Is it harder to get hired if you're handsome?
There have been many scientific studies (not just anecdotal evidence) that being attractive can land you a job, promotion, or raise. But did you know that a new study has shown it can actually work against you? Some jobs might just favor the "average Joe" over the "devilishly handsome Joe."
(Photo Credit: valdeklaur/Flickr)
A new study out this past December from the UCL School of Management shows that "handsome men may be rejected for competitive jobs ... but are preferred for jobs that require cooperation."
The study showed that jobs in sales were particularly vulnerable to this bias: "in competitive workplaces such as sales departments, good looks signaling competence can make handsome men seem threatening to future colleagues. If decision makers expect to compete, they would rather discriminate against them."
Check out typical sales jobs salaries on PayScale.
A Little Hope for Ladies, or the Same Old Problems?

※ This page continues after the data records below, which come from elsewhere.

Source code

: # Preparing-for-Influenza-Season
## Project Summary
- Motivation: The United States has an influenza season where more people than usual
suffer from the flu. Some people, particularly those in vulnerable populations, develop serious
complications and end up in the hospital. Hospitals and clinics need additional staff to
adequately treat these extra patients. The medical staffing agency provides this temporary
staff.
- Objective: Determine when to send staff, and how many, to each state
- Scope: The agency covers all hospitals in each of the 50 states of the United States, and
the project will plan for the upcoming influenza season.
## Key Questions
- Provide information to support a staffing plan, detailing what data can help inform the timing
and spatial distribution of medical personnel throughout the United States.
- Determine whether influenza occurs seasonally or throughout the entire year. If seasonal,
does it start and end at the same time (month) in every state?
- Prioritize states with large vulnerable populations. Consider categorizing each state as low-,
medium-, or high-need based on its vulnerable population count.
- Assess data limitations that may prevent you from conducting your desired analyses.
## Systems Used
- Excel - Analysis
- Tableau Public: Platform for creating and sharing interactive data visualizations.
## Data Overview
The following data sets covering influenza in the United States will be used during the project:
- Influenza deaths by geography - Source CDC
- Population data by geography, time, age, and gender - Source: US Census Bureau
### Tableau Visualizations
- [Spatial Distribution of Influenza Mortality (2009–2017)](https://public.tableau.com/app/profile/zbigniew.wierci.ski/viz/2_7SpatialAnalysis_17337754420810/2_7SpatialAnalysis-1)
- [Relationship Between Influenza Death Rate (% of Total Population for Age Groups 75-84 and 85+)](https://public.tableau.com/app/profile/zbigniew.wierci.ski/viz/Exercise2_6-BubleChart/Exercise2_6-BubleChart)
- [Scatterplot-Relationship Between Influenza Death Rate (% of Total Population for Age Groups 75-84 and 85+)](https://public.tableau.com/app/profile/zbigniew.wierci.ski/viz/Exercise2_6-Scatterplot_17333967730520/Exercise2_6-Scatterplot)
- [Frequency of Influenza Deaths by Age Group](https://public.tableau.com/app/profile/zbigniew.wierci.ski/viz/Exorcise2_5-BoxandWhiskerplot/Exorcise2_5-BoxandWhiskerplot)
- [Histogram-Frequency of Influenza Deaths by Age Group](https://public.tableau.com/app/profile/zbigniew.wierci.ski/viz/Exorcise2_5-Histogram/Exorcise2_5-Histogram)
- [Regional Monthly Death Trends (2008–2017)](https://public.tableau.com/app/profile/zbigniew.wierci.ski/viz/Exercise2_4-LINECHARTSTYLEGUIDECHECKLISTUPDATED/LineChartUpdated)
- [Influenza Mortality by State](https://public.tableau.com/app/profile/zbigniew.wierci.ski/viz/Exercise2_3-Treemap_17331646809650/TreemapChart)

In what at first seems like a hopeful note, the notes on the study show that "Dr. Lee didn't find the same effect for pretty women as female attractiveness wasn't associated with competence." Unfortunately, the reason behind this is a sad truth of hiring everywhere. Lee said the results are "because physical stereotypes interact with gender stereotypes."
How to Combat the Bias
One way to get around workplace hiring bias is to use an outside group to do the vetting, instead of someone who might feel threatened by Mr. Handsome over here. The study's lead researcher, Dr. Lee Sun Young, remarked that, "Awareness that hiring is affected by potential work relationships and stereotyping tendencies can help organisations improve their selection processes."